▸ Work to complete
Locate the line that contains "ambientes barulhentos (ON/OFF)" in the entries below, then repeat it and every following line through the line that contains "atual é mostrada", exactly, and no others.

▸ Study material

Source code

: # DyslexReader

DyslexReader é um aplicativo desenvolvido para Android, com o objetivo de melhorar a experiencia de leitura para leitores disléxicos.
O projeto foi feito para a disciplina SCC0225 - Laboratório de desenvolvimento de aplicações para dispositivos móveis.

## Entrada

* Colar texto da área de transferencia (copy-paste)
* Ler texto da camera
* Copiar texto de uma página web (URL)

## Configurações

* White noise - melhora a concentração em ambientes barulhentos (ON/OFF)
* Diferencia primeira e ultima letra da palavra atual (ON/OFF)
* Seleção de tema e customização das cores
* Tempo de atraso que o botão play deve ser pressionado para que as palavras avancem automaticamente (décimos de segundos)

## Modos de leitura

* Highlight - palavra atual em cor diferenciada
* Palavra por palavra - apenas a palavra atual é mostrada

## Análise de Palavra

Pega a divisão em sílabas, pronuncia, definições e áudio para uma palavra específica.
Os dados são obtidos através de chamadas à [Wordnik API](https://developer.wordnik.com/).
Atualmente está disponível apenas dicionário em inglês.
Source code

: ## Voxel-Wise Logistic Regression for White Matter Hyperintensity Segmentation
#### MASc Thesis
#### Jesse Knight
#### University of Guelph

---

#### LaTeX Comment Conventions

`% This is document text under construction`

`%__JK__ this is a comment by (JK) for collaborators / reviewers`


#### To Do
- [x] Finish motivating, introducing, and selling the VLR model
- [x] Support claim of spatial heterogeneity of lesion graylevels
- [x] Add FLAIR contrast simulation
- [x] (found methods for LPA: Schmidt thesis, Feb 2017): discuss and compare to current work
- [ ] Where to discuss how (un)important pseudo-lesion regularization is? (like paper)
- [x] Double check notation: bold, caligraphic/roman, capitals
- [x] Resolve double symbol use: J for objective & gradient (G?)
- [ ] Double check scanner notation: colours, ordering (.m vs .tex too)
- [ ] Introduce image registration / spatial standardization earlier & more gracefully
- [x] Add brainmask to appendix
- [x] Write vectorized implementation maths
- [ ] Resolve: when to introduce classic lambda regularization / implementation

==

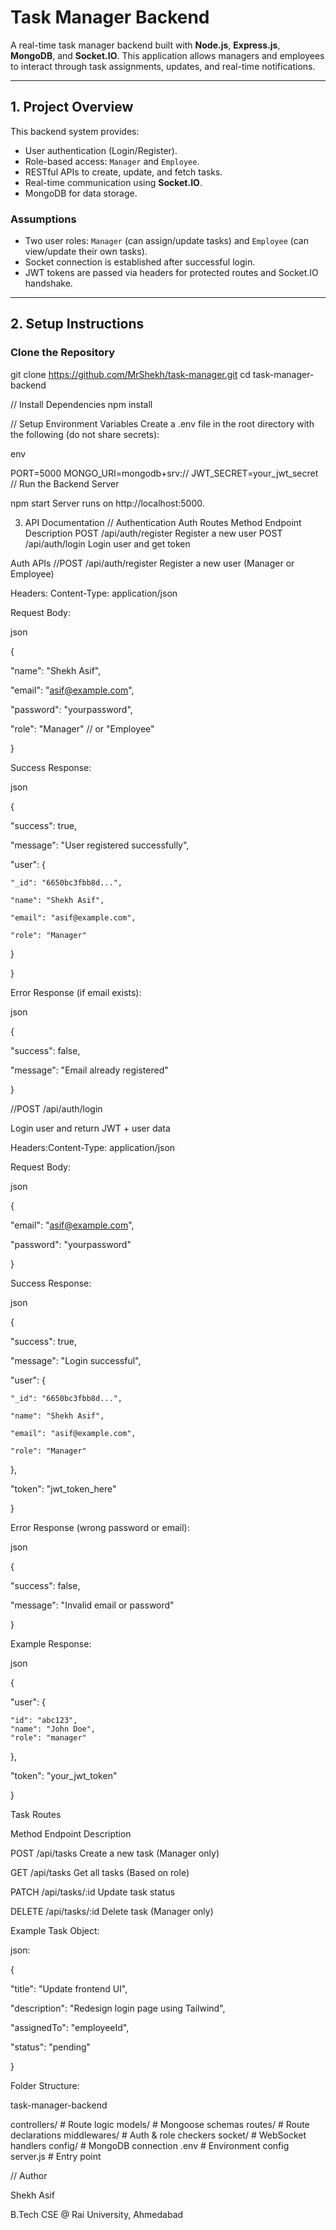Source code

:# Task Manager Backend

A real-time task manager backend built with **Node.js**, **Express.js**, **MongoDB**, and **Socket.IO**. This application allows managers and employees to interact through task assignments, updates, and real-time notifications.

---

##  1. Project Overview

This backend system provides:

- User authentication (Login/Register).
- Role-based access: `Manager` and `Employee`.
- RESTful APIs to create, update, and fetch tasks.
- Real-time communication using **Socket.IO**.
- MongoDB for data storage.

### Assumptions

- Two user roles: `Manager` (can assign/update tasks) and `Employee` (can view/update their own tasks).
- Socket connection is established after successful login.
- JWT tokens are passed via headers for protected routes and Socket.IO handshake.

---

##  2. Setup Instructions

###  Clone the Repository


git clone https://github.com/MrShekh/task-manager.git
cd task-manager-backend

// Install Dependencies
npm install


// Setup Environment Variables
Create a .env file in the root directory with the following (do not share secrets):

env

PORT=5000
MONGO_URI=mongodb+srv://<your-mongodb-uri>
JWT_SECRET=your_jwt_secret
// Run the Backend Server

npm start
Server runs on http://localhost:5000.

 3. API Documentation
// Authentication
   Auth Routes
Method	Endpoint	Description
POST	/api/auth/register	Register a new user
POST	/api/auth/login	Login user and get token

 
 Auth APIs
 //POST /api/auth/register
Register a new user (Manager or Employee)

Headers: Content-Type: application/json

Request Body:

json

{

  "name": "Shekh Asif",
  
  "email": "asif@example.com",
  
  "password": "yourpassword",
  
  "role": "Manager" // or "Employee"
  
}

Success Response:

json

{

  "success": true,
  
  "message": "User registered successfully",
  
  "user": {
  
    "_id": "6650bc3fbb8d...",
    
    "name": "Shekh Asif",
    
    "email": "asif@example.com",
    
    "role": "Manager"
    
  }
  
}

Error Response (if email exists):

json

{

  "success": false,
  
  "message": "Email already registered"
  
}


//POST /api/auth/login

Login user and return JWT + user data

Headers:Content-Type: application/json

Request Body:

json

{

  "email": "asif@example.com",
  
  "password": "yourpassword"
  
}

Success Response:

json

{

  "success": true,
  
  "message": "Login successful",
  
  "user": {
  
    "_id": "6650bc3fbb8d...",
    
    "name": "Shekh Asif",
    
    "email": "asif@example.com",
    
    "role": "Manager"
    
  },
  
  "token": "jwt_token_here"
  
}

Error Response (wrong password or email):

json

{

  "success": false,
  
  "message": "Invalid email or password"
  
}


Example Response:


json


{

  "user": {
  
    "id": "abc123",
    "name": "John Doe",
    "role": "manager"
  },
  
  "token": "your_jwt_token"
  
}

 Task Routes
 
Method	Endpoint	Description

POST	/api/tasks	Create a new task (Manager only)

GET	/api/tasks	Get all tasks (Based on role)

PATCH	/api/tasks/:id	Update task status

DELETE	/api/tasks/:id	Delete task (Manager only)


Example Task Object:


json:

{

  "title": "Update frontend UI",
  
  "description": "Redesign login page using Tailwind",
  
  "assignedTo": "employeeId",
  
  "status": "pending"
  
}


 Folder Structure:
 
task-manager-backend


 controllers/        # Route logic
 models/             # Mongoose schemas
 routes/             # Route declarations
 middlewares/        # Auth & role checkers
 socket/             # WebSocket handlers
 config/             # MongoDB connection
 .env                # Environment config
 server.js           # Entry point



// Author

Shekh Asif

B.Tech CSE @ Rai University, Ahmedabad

▸ Your solution
* White noise - melhora a concentração em ambientes barulhentos (ON/OFF)
* Diferencia primeira e ultima letra da palavra atual (ON/OFF)
* Seleção de tema e customização das cores
* Tempo de atraso que o botão play deve ser pressionado para que as palavras avancem automaticamente (décimos de segundos)

## Modos de leitura

* Highlight - palavra atual em cor diferenciada
* Palavra por palavra - apenas a palavra atual é mostrada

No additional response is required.